Overview & History

Appendix 3 of the German regulation TA Luft (Technical Instruction on Air Quality Control) demands for dispersion calculations a Lagrangian particle model in compliance with the German guideline VDI 3945 Part 3. The computer program AUSTAL2000 is a reference implementation developed on behalf of the German Federal Environmental Agency (UBA, UFOPLAN project 200 43 256).

Overview

The specifications of Appendix 3 themself are already sufficient for a computational implementation of the prescribed algorithms. AUSTAL2000 is provided by the Federal Environmental Agency as a free reference implementation. It can be used both for practical applications and to check other programs that implement Appendix 3 of the TA Luft.

Current program versions:

  • AUSTAL2000 2.6.11 (2014-09-02)
  • AUSTAL2000N 2.6.11 (2014-09-02)

Latest updates:

  • 2015-07-03 (A2KArea)
  • 2015-04-20 FAQ A13 (article by R. Schenk in "Immissionsschutz" 01/2015)
  • 2015-01-14 Problem 2015-01-13 (TALdia with ha<d0+z0)

Methods for the determination of odour hour frequencies have been directly implemented into the program system AUSTAL2000 and its documentation to facilitate their application in practice. While this has been realized in agreement with the UBA, further support by the UBA is not provided.

 

History

The TA Luft (Technical Instruction on Air Quality Control) has been amended in view of available advanced techniques and European Directives. The new TA Luft has been published on July 30, 2002 (Gemeinsames Ministerialblatt) and this came into force at October 1, 2002.

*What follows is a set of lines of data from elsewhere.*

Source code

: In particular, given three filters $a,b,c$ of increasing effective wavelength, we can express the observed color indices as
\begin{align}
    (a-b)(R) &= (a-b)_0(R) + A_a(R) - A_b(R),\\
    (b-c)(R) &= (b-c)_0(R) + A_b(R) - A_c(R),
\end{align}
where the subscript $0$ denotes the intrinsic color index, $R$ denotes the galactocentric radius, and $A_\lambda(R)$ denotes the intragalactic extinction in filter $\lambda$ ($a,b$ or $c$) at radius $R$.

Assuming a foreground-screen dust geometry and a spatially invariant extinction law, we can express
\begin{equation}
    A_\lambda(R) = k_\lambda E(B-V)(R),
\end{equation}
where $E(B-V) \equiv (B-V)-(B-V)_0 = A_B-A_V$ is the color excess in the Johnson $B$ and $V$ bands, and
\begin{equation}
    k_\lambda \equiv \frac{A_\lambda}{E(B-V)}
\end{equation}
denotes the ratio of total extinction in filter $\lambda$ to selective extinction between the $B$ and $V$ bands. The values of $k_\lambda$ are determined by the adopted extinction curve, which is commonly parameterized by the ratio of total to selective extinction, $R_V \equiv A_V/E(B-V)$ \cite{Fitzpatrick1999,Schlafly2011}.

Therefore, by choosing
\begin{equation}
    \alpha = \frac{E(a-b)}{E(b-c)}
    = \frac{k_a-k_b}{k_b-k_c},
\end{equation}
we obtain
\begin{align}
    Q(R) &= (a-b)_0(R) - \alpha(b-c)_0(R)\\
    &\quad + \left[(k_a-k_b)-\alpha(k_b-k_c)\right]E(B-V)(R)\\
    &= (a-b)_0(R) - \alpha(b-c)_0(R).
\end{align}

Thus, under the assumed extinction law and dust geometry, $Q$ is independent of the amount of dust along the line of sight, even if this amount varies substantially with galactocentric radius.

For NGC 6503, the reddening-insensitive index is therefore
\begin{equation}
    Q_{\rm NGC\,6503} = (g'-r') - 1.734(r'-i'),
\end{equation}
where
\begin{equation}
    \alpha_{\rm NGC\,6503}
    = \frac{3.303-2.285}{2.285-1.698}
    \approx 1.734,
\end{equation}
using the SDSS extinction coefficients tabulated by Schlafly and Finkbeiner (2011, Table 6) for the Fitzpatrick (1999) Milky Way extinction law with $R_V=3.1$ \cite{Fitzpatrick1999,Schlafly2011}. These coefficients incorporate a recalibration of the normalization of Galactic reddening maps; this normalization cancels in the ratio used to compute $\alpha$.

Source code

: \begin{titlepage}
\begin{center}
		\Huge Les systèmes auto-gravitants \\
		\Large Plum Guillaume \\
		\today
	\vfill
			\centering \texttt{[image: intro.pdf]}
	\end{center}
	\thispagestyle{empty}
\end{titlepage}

Annex 3 of the new TA Luft specifies a Lagrangian particle model according to guideline VDI 3945 Part 3 (example implementation: IBJparticle) to be applied for dispersion calculations. In course of updating Annex 3, the computer program AUSTAL2000 has been developed as an example implementation of Annex 3, together with a documentation of its setup and application in the context of the new TA Luft (UFOPLAN project 200 43 256, "development of a model-based assessment system for regulatory environmental protection", Janicke Consulting on behalf of the Federal Environmental Agency, UBA).

The program package AUSTAL2000 is a tool for applying the algorithms of Annex 3 of the new TA Luft in practice. The UBA has provided it to the public already in its draft version. This is to be seen as a service that aims for quality assurance and harmonization in connection with the dispersion calculation from the very beginning. The statements of Annex 3 themself are already sufficient for a program implementation of the described algorithms. AUSTAL2000 provides a reference implementation against which other programs, that claim to implement the algorithms of Annex 3, can be checked.

On the history of AUSTAL2000 (Lutz Janicke, 30.09.2002):

The history of AUSTAL2000 started almost exactly 21 years ago. At the NATO CCMS conference in San Francisco, which took place end of August 1981, I had just presented my formulation of Lagrangian modelling in inhomogeneous turbulence, parallel to similar works by Wilson and Legg & Raupach; in doing so, I delivered a promise made to Hanna during a conference in the preceding year in Amsterdam. The preparations for the TA Luft 1983 had not yet finished, nevertheless the participants already discussed how the TA Luft should develop on an intermediate and long-term time scale.

After the conference, we therefore sat together in the small village Kirkwood, in the mountains east from Jackson, in order to bring our ideas together (in the framework of the UBA project "handbook for immission calculations"). We, that was: Werner Klug, Paul Lühring, Rainer Stern, Robert Yamartino, and myself. Key points for a long-term concept that should reach about 5 to 7 years into the future were, among others:

  • Abandonment of meteorological statistics in favour of the simulation of individual situations in form of a time series.
  • Abandonment of classifications in favour of continuous meteorological parameters (e.g. the Monin-Obukhov length).
  • Replacement of the Gaussian model by a Lagrangian model.
  • Provision for topographical effects.
  • Modelling of NO/NO2 conversion.
  • Improved modelling of the dispersion and deposition of dust.


Now, after 21 years, major points of that former concept have been realised with the new TA Luft that came into force at October 1, 2002. Maybe one should meet again in the mountains and discuss how the dispersion model of the TA Luft should develop over the next 20 years.